Document images with source code

-- Opening Marker --

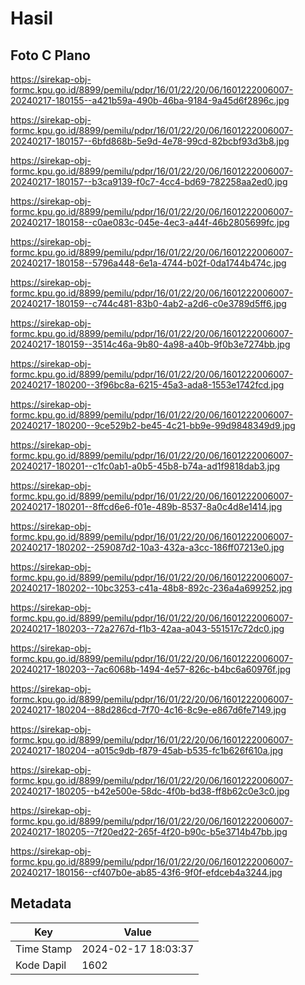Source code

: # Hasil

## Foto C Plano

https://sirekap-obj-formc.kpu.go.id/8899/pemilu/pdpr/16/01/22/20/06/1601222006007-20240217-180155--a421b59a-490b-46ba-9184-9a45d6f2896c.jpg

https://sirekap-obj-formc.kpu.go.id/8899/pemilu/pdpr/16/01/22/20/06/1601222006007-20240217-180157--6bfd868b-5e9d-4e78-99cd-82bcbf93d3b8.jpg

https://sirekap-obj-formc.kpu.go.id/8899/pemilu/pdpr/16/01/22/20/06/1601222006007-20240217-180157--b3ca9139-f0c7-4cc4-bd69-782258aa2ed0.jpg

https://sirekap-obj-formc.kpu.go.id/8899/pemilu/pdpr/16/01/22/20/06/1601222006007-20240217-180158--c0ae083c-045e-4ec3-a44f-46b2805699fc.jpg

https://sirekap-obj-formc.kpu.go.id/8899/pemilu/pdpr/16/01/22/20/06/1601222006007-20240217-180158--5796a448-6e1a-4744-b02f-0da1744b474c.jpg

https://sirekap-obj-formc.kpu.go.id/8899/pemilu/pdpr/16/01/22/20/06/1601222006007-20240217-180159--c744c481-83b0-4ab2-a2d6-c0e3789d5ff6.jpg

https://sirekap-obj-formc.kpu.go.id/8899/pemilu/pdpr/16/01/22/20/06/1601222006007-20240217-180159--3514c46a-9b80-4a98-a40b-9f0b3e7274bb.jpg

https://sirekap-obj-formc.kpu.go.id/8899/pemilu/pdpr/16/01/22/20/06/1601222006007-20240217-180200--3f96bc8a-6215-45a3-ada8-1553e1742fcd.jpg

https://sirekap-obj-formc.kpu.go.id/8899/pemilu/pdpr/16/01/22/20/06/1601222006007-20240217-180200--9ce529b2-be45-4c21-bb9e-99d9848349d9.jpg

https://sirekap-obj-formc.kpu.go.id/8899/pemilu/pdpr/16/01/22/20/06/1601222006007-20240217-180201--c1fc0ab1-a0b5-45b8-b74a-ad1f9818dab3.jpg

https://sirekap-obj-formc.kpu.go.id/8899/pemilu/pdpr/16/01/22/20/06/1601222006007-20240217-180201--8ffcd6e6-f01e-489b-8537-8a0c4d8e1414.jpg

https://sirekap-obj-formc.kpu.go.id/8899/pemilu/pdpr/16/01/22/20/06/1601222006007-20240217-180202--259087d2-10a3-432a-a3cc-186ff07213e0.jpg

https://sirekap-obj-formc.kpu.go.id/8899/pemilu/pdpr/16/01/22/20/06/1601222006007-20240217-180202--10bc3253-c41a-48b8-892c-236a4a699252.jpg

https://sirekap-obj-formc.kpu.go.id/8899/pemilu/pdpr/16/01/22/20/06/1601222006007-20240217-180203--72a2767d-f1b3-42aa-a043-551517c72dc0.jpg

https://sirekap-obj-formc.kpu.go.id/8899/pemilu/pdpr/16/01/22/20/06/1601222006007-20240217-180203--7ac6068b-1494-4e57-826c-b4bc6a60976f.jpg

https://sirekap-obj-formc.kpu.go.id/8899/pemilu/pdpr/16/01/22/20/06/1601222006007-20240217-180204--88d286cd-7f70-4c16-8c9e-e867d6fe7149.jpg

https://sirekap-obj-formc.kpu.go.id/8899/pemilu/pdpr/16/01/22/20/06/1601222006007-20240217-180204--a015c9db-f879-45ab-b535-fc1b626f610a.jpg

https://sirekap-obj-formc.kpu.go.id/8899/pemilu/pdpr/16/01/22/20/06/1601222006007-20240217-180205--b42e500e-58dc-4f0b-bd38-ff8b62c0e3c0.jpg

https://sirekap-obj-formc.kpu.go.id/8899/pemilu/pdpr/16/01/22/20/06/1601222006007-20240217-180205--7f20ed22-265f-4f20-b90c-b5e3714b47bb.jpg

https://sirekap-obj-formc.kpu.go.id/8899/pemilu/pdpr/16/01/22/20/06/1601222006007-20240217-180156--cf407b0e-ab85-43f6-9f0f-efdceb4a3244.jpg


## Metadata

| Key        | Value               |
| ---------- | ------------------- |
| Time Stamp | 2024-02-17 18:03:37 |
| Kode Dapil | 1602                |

-- Closing Marker --

▶ [Assignment]: Give back every record above exactly as written, skipping each picture.

▶ [Exercise result]:
Source code

: # Hasil

## Foto C Plano

https://sirekap-obj-formc.kpu.go.id/8899/pemilu/pdpr/16/01/22/20/06/1601222006007-20240217-180155--a421b59a-490b-46ba-9184-9a45d6f2896c.jpg

https://sirekap-obj-formc.kpu.go.id/8899/pemilu/pdpr/16/01/22/20/06/1601222006007-20240217-180157--6bfd868b-5e9d-4e78-99cd-82bcbf93d3b8.jpg

https://sirekap-obj-formc.kpu.go.id/8899/pemilu/pdpr/16/01/22/20/06/1601222006007-20240217-180157--b3ca9139-f0c7-4cc4-bd69-782258aa2ed0.jpg

https://sirekap-obj-formc.kpu.go.id/8899/pemilu/pdpr/16/01/22/20/06/1601222006007-20240217-180158--c0ae083c-045e-4ec3-a44f-46b2805699fc.jpg

https://sirekap-obj-formc.kpu.go.id/8899/pemilu/pdpr/16/01/22/20/06/1601222006007-20240217-180158--5796a448-6e1a-4744-b02f-0da1744b474c.jpg

https://sirekap-obj-formc.kpu.go.id/8899/pemilu/pdpr/16/01/22/20/06/1601222006007-20240217-180159--c744c481-83b0-4ab2-a2d6-c0e3789d5ff6.jpg

https://sirekap-obj-formc.kpu.go.id/8899/pemilu/pdpr/16/01/22/20/06/1601222006007-20240217-180159--3514c46a-9b80-4a98-a40b-9f0b3e7274bb.jpg

https://sirekap-obj-formc.kpu.go.id/8899/pemilu/pdpr/16/01/22/20/06/1601222006007-20240217-180200--3f96bc8a-6215-45a3-ada8-1553e1742fcd.jpg

https://sirekap-obj-formc.kpu.go.id/8899/pemilu/pdpr/16/01/22/20/06/1601222006007-20240217-180200--9ce529b2-be45-4c21-bb9e-99d9848349d9.jpg

https://sirekap-obj-formc.kpu.go.id/8899/pemilu/pdpr/16/01/22/20/06/1601222006007-20240217-180201--c1fc0ab1-a0b5-45b8-b74a-ad1f9818dab3.jpg

https://sirekap-obj-formc.kpu.go.id/8899/pemilu/pdpr/16/01/22/20/06/1601222006007-20240217-180201--8ffcd6e6-f01e-489b-8537-8a0c4d8e1414.jpg

https://sirekap-obj-formc.kpu.go.id/8899/pemilu/pdpr/16/01/22/20/06/1601222006007-20240217-180202--259087d2-10a3-432a-a3cc-186ff07213e0.jpg

https://sirekap-obj-formc.kpu.go.id/8899/pemilu/pdpr/16/01/22/20/06/1601222006007-20240217-180202--10bc3253-c41a-48b8-892c-236a4a699252.jpg

https://sirekap-obj-formc.kpu.go.id/8899/pemilu/pdpr/16/01/22/20/06/1601222006007-20240217-180203--72a2767d-f1b3-42aa-a043-551517c72dc0.jpg

https://sirekap-obj-formc.kpu.go.id/8899/pemilu/pdpr/16/01/22/20/06/1601222006007-20240217-180203--7ac6068b-1494-4e57-826c-b4bc6a60976f.jpg

https://sirekap-obj-formc.kpu.go.id/8899/pemilu/pdpr/16/01/22/20/06/1601222006007-20240217-180204--88d286cd-7f70-4c16-8c9e-e867d6fe7149.jpg

https://sirekap-obj-formc.kpu.go.id/8899/pemilu/pdpr/16/01/22/20/06/1601222006007-20240217-180204--a015c9db-f879-45ab-b535-fc1b626f610a.jpg

https://sirekap-obj-formc.kpu.go.id/8899/pemilu/pdpr/16/01/22/20/06/1601222006007-20240217-180205--b42e500e-58dc-4f0b-bd38-ff8b62c0e3c0.jpg

https://sirekap-obj-formc.kpu.go.id/8899/pemilu/pdpr/16/01/22/20/06/1601222006007-20240217-180205--7f20ed22-265f-4f20-b90c-b5e3714b47bb.jpg

https://sirekap-obj-formc.kpu.go.id/8899/pemilu/pdpr/16/01/22/20/06/1601222006007-20240217-180156--cf407b0e-ab85-43f6-9f0f-efdceb4a3244.jpg


## Metadata

| Key        | Value               |
| ---------- | ------------------- |
| Time Stamp | 2024-02-17 18:03:37 |
| Kode Dapil | 1602                |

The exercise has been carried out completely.